◆ WORK INSTRUCTION: When "with" occurs in a line of the material, copy that line.
==== TASK INPUTS
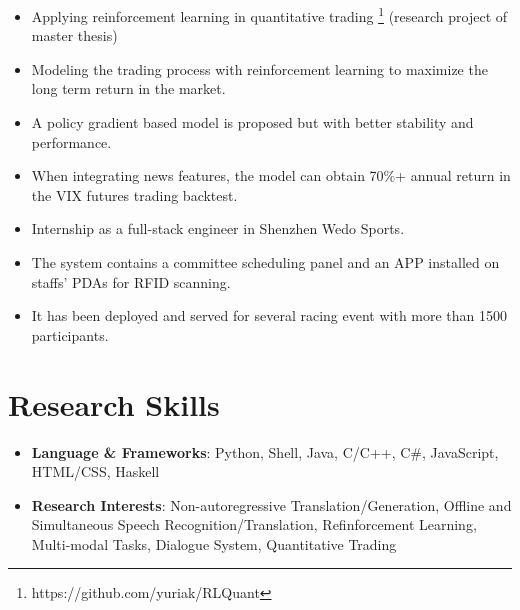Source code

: \documentclass{resume_en}
\begin{document}
\begin{itemize}
    \item Applying reinforcement learning in quantitative trading \footnote{https://github.com/yuriak/RLQuant} (research project of master thesis)
    \item Modeling the trading process with reinforcement learning to maximize the long term return in the market.
    \item A policy gradient based model is proposed but with better stability and performance.
    \item When integrating news features, the model can obtain 70\%+ annual return in the VIX futures trading backtest.
\end{itemize}

\begin{itemize}
    \item Internship as a full-stack engineer in Shenzhen Wedo Sports.
    \item The system contains a committee scheduling panel and an APP installed on staffs' PDAs for RFID scanning.
    \item It has been deployed and served for several racing event with more than 1500 participants.
\end{itemize}

\section{Research Skills}
\begin{itemize}[parsep=0.2ex]
  \item \textbf{Language \& Frameworks}: Python, Shell, Java, C/C++, C\#, JavaScript, HTML/CSS, Haskell
  \item \textbf{Research Interests}: Non-autoregressive Translation/Generation, Offline and Simultaneous Speech Recognition/Translation, Refinforcement Learning, Multi-modal Tasks, Dialogue System, Quantitative Trading
\end{itemize}
\end{document}
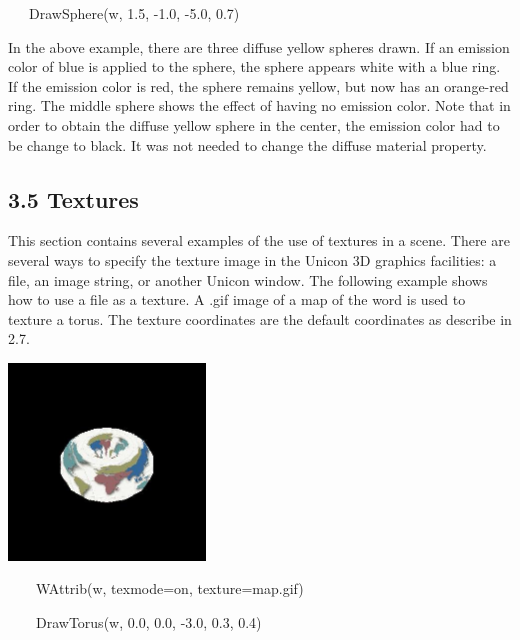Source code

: \documentclass[letterpaper]{article}
\begin{document}
{{\sffamily
\ \ \ DrawSphere(w, 1.5, -1.0, -5.0, 0.7) }


\bigskip

{
In the above example, there are three diffuse yellow spheres drawn. If an emission color of blue is applied to the
sphere, the sphere appears white with a blue ring. If the emission color is red, the sphere remains yellow, but now has
an orange-red ring. The middle sphere shows the effect of having no emission color. Note that in order to obtain the
diffuse yellow sphere in the center, the emission color had to be change to black. It was not needed to change the
diffuse material property.}


\subsection[3.5 Textures]{3.5 Textures}

{
This section contains several examples of the use of textures in a scene. There are several ways to specify the texture
image in the Unicon 3D graphics facilities: a file, an image string, or another Unicon window. The following example
shows how to use a file as a texture. A .gif image of a map of the word is used to texture a torus. The texture
coordinates are the default coordinates as describe in 2.7. }


\bigskip

{\centering  \includegraphics[width=2.0583in,height=2.0583in]{utr9/utr9-img026.jpg} \par}

\bigskip

{\ttfamily
\textsf{\ \ \ \ }\textsf{WAttrib(w, {\textquotedbl}texmode=on{\textquotedbl},
{\textquotedbl}texture=map.gif{\textquotedbl})}}

{\sffamily
\ \ \ \ DrawTorus(w, 0.0, 0.0, -3.0, 0.3, 0.4) }


\bigskip

}
\end{document}
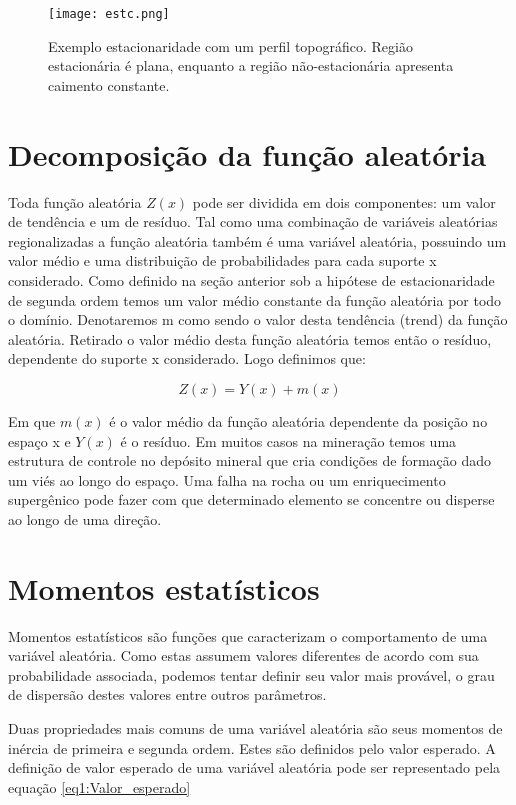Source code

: \begin{figure}
\centering
\texttt{[image: estc.png]}	
\caption{Exemplo estacionaridade com um perfil topográfico. Região estacionária é plana, enquanto a região não-estacionária apresenta caimento constante.}
\label{estc}
\end{figure}

\section{Decomposição da função aleatória} \label{residuo}

Toda função aleatória $Z(x)$ pode ser dividida em dois componentes:  um valor de tendência e um de resíduo. Tal como uma combinação de variáveis aleatórias regionalizadas a função aleatória também é uma variável aleatória, possuindo um valor médio e uma distribuição de probabilidades para cada suporte x considerado. Como definido na seção anterior sob a hipótese de estacionaridade de segunda ordem temos um valor médio constante da função aleatória por todo o domínio. Denotaremos m como sendo o valor desta tendência (trend) da função aleatória. Retirado o valor médio desta função aleatória temos então o resíduo, dependente do suporte x considerado. Logo definimos que:

\begin{equation}\label{eq0:Decomposicaovariavel}
Z(x) = Y(x) + m(x)
\end{equation}

Em que $m(x)$ é o valor médio da função aleatória dependente da posição no espaço x e $Y(x)$ é o resíduo. Em muitos casos na mineração temos uma estrutura de controle no depósito mineral que cria condições de formação dado um viés ao longo do espaço. Uma falha na rocha ou um enriquecimento supergênico pode fazer com que determinado elemento se concentre ou disperse ao longo de uma direção. 

\section{Momentos estatísticos}


Momentos estatísticos são funções que caracterizam o comportamento de uma variável aleatória. Como estas assumem valores diferentes de acordo com sua probabilidade associada, podemos tentar definir seu valor mais provável, o grau de dispersão destes valores entre outros parâmetros. 

Duas propriedades mais comuns de uma variável aleatória são seus momentos de inércia de primeira e segunda ordem. Estes são definidos pelo valor esperado. A definição de valor esperado de uma variável aleatória pode ser representado pela equação \eqref{eq1:Valor_esperado}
========
◆ RESULT OF THE TASK:
    \item Modeling the trading process with reinforcement learning to maximize the long term return in the market.
    \item A policy gradient based model is proposed but with better stability and performance.
    \item It has been deployed and served for several racing event with more than 1500 participants.
sphere, the sphere appears white with a blue ring. If the emission color is red, the sphere remains yellow, but now has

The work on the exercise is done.